The label was simply marked fertilizer after all. There was nothing on the labels to indicate the volatile nature of what was in those bags. As the onlookers watched, the ship exploded sending a column of smoke over two thousand feet high into the air. A second explosion sent out a violent shockwave. Within minutes the entire industrial complex was on fire. Buildings were collapsing, trapping people inside.

Pipelines were bursting spraying their contents onto anyone and everything around. The water in the bay that had been compressed by the shockwave from the two explosions returned in the form a tidal wave twenty feet high. Between the violent explosions, fierce fires, and the rushing water, some people literally disintegrated like the fire chief standing atop the ship when it exploded. Though exact numbers could never be established, estimates are as high as 600 dead and over 5,000 injured. As if the fatalities and casualties were not enough, the damage caused by the incident was wide spread and would take years to recover from. Earthquake like tremors were reported as far north as Palestine, Texas, as far east as the Louisiana - Mississippi boarder in Slidell, Lousiana, and as far south as Freeport.

Windows were shattered from Freeport to Houston to Port Arthur. The tidal wave reached one hundred and fifty feet inland, destroying what the fires didn't and drowning dozens of people. Over five hundred homes were destroyed beyond repair leaving two thousand homeless. The seaport had all but disappeared and most of the businesses either disintegrated from the explosion or were reduced to rubble by the fires.

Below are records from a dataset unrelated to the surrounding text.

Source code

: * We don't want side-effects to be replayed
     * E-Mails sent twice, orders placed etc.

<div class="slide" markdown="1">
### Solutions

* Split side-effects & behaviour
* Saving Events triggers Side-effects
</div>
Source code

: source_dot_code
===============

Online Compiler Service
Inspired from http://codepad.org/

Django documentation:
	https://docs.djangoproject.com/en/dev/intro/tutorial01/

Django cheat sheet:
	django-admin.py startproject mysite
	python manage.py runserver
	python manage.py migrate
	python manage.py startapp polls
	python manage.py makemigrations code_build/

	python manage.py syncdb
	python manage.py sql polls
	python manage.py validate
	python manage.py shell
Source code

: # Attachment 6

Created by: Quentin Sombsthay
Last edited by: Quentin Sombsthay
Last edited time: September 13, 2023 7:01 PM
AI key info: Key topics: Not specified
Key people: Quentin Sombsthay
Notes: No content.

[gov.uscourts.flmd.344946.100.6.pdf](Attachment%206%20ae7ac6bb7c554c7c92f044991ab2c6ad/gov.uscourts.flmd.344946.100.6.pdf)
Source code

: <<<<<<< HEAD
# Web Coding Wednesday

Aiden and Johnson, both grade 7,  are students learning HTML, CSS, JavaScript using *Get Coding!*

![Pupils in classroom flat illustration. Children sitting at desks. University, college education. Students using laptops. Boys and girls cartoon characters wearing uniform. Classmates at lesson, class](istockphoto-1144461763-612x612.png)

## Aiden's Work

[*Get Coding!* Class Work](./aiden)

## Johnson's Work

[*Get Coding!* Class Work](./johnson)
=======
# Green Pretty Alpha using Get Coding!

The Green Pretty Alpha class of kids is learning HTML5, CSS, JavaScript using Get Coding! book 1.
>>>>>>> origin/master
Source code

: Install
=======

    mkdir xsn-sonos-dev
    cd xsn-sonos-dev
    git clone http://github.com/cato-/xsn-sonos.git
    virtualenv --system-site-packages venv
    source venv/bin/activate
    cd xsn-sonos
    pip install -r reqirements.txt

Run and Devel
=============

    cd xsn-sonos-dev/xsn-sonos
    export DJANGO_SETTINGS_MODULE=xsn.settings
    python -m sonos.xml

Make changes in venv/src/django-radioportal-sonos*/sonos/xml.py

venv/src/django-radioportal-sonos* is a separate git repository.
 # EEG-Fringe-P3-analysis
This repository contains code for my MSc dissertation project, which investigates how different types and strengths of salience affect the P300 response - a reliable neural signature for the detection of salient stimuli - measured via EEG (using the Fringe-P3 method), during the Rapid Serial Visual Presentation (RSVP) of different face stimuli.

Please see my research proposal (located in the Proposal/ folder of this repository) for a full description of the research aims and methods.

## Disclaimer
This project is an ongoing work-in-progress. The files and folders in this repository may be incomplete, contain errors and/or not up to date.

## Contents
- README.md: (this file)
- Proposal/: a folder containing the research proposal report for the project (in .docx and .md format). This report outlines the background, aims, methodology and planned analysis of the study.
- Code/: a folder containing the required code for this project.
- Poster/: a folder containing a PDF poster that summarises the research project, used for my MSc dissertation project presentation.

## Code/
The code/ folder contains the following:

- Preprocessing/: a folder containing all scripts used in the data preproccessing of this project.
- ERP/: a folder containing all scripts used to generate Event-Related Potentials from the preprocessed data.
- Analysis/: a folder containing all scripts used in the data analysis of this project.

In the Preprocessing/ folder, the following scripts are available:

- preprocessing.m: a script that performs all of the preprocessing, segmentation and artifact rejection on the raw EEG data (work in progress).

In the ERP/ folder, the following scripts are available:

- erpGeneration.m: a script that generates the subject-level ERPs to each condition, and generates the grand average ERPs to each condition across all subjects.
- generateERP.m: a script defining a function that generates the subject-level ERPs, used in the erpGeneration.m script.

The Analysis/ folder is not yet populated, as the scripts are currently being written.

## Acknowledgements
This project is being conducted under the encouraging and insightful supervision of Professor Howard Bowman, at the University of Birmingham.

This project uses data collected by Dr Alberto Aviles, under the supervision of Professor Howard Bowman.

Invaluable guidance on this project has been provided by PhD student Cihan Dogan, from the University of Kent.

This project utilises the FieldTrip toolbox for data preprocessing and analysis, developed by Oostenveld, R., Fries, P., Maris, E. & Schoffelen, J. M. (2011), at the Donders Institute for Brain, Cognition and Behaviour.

Over one thousand vehicles were found to be either totally destroyed or severely damaged and nearly four hundred freight cars were demolished. No other industrial accident has been reported with death tolls and injuries greater than those of the Texas City Disaster. Other than the Texas City Disaster, the highest numbers from an American industrial accident come from the 2005 explosion at a BP refinery, also located in Texas City, with 15 dead and over 100 injured. The damage incurred from the disaster reached an estimated total of what would be $4.5 billion in today's monetary value. The incident closest to those numbers was an explosion at a Phillips facility in Pasadena, Texas in October of 1989 reaching an estimated $1.4 billion in damages. Having been unprecedented in 1947 and still not succeeded to today, makes the Texas City Disaster the worst industrial accident in America's history.